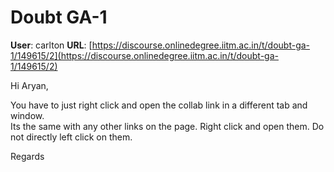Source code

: # Doubt GA-1

**User**: carlton
**URL**: [https://discourse.onlinedegree.iitm.ac.in/t/doubt-ga-1/149615/2](https://discourse.onlinedegree.iitm.ac.in/t/doubt-ga-1/149615/2)

Hi Aryan,

You have to just right click and open the collab link in a different tab and window.  
Its the same with any other links on the page. Right click and open them. Do not directly left click on them.

Regards
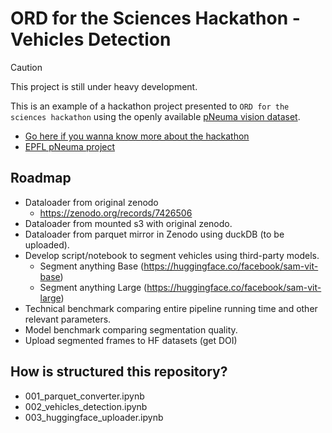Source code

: # ORD for the Sciences Hackathon - Vehicles Detection

> [!CAUTION]
> This project is still under heavy development. 

This is an example of a hackathon project presented to `ORD for the sciences hackathon` using the openly available [pNeuma vision dataset](https://zenodo.org/records/7426506). 

- [Go here if you wanna know more about the hackathon](https://sdsc-hackathons.ch/)
- [EPFL pNeuma project](https://open-traffic.epfl.ch)

## Roadmap

- Dataloader from original zenodo
    - https://zenodo.org/records/7426506
- Dataloader from mounted s3 with original zenodo. 
- Dataloader from parquet mirror in Zenodo using duckDB (to be uploaded).
- Develop script/notebook to segment vehicles using third-party models. 
    - Segment anything Base (https://huggingface.co/facebook/sam-vit-base)
    - Segment anything Large (https://huggingface.co/facebook/sam-vit-large)
- Technical benchmark comparing entire pipeline running time and other relevant parameters.
- Model benchmark comparing segmentation quality.
- Upload segmented frames to HF datasets (get DOI)


## How is structured this repository?

- 001_parquet_converter.ipynb
- 002_vehicles_detection.ipynb
- 003_huggingface_uploader.ipynb


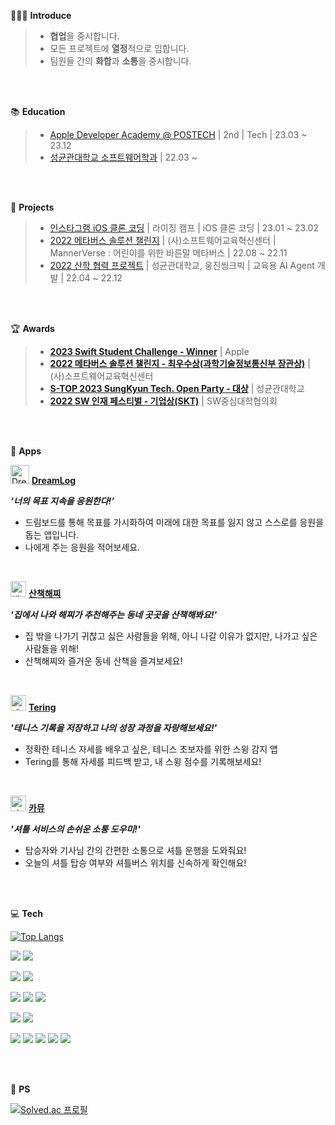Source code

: 🧑🏻‍💻 **Introduce**

> - **협업**을 중시합니다.
> - 모든 프로젝트에 **열정**적으로 임합니다.
> - 팀원들 간의 **화합**과 **소통**을 중시합니다.

<br>
<br>

📚 **Education**

> - [Apple Developer Academy @ POSTECH](https://developeracademy.postech.ac.kr/) | 2nd | Tech | 23.03 ~ 23.12
> - [성균관대학교 소프트웨어학과](https://cse.skku.edu/cse/index.do) | 22.03 ~

<br>
<br>

🧐 **Projects**

> - [인스타그램 iOS 클론 코딩](https://github.com/Taerogrammer/instagram-ios) | 라이징 캠프 | iOS 클론 코딩 | 23.01 ~ 23.02
> - [2022 메타버스 솔루션 챌린지](https://www.youtube.com/watch?v=iPJMPqwRrvg) | (사)소프트웨어교육혁신센터 | MannerVerse : 어린이를 위한 바른말 메타버스 | 22.08 ~ 22.11
> - [2022 산학 협력 프로젝트](https://github.com/skku-woongjin#guide-agent) | 성균관대학교, 웅진씽크빅 | 교육용 AI Agent 개발 | 22.04 ~ 22.12

<br>
<br>

🏆 **Awards**

> - **[2023 Swift Student Challenge - Winner](https://github.com/Taerogrammer/swift-student-challenge-2023)** | Apple
> - **[2022 메타버스 솔루션 챌린지 - 최우수상(과학기술정보통신부 장관상)](https://www.youtube.com/watch?v=iPJMPqwRrvg)** | (사)소프트웨어교육혁신센터
> - **[S-TOP 2023 SungKyun Tech. Open Party - 대상](https://s-top.cs.skku.edu/s-top/6)** | 성균관대학교
> - **[2022 SW 인재 페스티벌 - 기업상(SKT)](https://www.youtube.com/watch?v=h8EA2xFZn30)** | SW중심대학협의회

<br>
<br>


🍎 **Apps**

<img width="30" alt="DreamLog" src="https://github.com/DeveloperAcademy-POSTECH/MC2-morning-Team12-DreamLog/assets/104834390/69cc5866-061f-42dc-9d29-b9b3db4ee33f"> **[DreamLog](https://apps.apple.com/kr/app/dreamlog/id6449157906)**

  ***‘너의 목표 지속을 응원한다!’***
  - 드림보드를 통해 목표를 가시화하여 미래에 대한 목표를 잃지 않고 스스로를 응원을 돕는 앱입니다.
  - 나에게 주는 응원을 적어보세요.

<br>

<img width="25" alt="해찌" src="https://github.com/DeveloperAcademy-POSTECH/MC2-morning-Team12-DreamLog/assets/104834390/e994ce0b-4d0b-41f9-b7b4-64ee3852f16b"> **[산책해찌](https://apps.apple.com/kr/app/%EC%82%B0%EC%B1%85%ED%95%B4%EC%B0%8C/id6450047058)**

  ***'집에서 나와 해찌가 추천해주는 동네 곳곳을 산책해봐요!'***
  - 집 밖을 나가기 귀찮고 싫은 사람들을 위해, 아니 나갈 이유가 없지만, 나가고 싶은 사람들을 위해!
  - 산책해찌와 즐거운 동네 산책을 즐겨보세요!
 
<br>

<img width="25" alt="테링" src="https://github.com/DeveloperAcademy-POSTECH/MC2-morning-Team12-DreamLog/assets/104834390/00a8f72c-55e5-4a66-9c79-41374b173305"> **[Tering](https://apps.apple.com/kr/app/tering/id6464368312)**

  ***'테니스 기록을 저장하고 나의 성장 과정을 자랑해보세요!'***
  - 정확한 테니스 자세를 배우고 싶은, 테니스 초보자를 위한 스윙 감지 앱
  - Tering를 통해 자세를 피드백 받고, 내 스윙 점수를 기록해보세요!

<br>

<img width="25" alt="카뮤" src="https://github.com/DeveloperAcademy-POSTECH/MC2-morning-Team12-DreamLog/assets/104834390/8dd9d00a-cfcd-4d5e-8408-d3701772d7bd"> **[카뮤](https://apps.apple.com/kr/app/%EC%B9%B4%EB%AE%A4-carmu/id6467243718)**

***'셔틀 서비스의 손쉬운 소통 도우미!'***
- 탑승자와 기사님 간의 간편한 소통으로 셔틀 운행을 도와줘요!
- 오늘의 셔틀 탑승 여부와 셔틀버스 위치를 신속하게 확인해요!



<br>
<br>

💻 **Tech**

[![Top Langs](https://github-readme-stats.vercel.app/api/top-langs/?username=Taerogrammer)](https://github.com/anuraghazra/github-readme-stats)

<img src="https://img.shields.io/badge/iOS-000000?style=plastic&&logo=Apple&logoColor=white"/> <img src="https://img.shields.io/badge/Swift-F05138?style=platstic&logo=Swift&logoColor=white"/> 

<img src="https://img.shields.io/badge/GitHub-181717?style=plastic&logo=GitHub&logoColor=white"/> <img src="https://img.shields.io/badge/Git-F05032?style=plastic&logo=Git&logoColor=white"/>
 
<img src="https://img.shields.io/badge/Python-3776AB?style=plastic&logo=Python&logoColor=white"/> <img src="https://img.shields.io/badge/C-A8B9CC?style=plastic&logo=C&logoColor=white"/> <img src="https://img.shields.io/badge/JavaScript-F7DF1E?style=plastic&logo=JavaScript&logoColor=white"/>

<img src="https://img.shields.io/badge/HTML5-E34F26?style=plastic&logo=HTML5&logoColor=white"/> <img src="https://img.shields.io/badge/CSS3-1572B6?style=plastic&logo=CSS3&logoColor=white"/>

<img src="https://img.shields.io/badge/Pytorch-EE4C2C?style=plastic&logo=Pytorch&logoColor=white"/> <img src="https://img.shields.io/badge/FastAPI-009688?style=plastic&logo=FastAPI&logoColor=white"/> <img src="https://img.shields.io/badge/Flask-000000?style=plastic&logo=Flask&logoColor=white"/> <img src="https://img.shields.io/badge/Amazon AWS-232F3E?style=plastic&logo=Amazon AWS&logoColor=white"/> <img src="https://img.shields.io/badge/Firebase-FFCA28?style=plastic&logo=Firebase&logoColor=white"/>

<br>
<br>

🤖 **PS**

[![Solved.ac
프로필](http://mazassumnida.wtf/api/generate_badge?boj=hyung54321)](https://solved.ac/hyung54321)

REQUIREMENT:
Your response must consist of the lines from the beginning of the data through the line containing "- Dataloader from parquet", transcribed exactly, with no pictures.

TASK RESULT:
Source code

: # Doubt GA-1

**User**: carlton
**URL**: [https://discourse.onlinedegree.iitm.ac.in/t/doubt-ga-1/149615/2](https://discourse.onlinedegree.iitm.ac.in/t/doubt-ga-1/149615/2)

Hi Aryan,

You have to just right click and open the collab link in a different tab and window.  
Its the same with any other links on the page. Right click and open them. Do not directly left click on them.

Regards
Source code

: # ORD for the Sciences Hackathon - Vehicles Detection

> [!CAUTION]
> This project is still under heavy development. 

This is an example of a hackathon project presented to `ORD for the sciences hackathon` using the openly available [pNeuma vision dataset](https://zenodo.org/records/7426506). 

- [Go here if you wanna know more about the hackathon](https://sdsc-hackathons.ch/)
- [EPFL pNeuma project](https://open-traffic.epfl.ch)

## Roadmap

- Dataloader from original zenodo
    - https://zenodo.org/records/7426506
- Dataloader from mounted s3 with original zenodo. 
- Dataloader from parquet mirror in Zenodo using duckDB (to be uploaded).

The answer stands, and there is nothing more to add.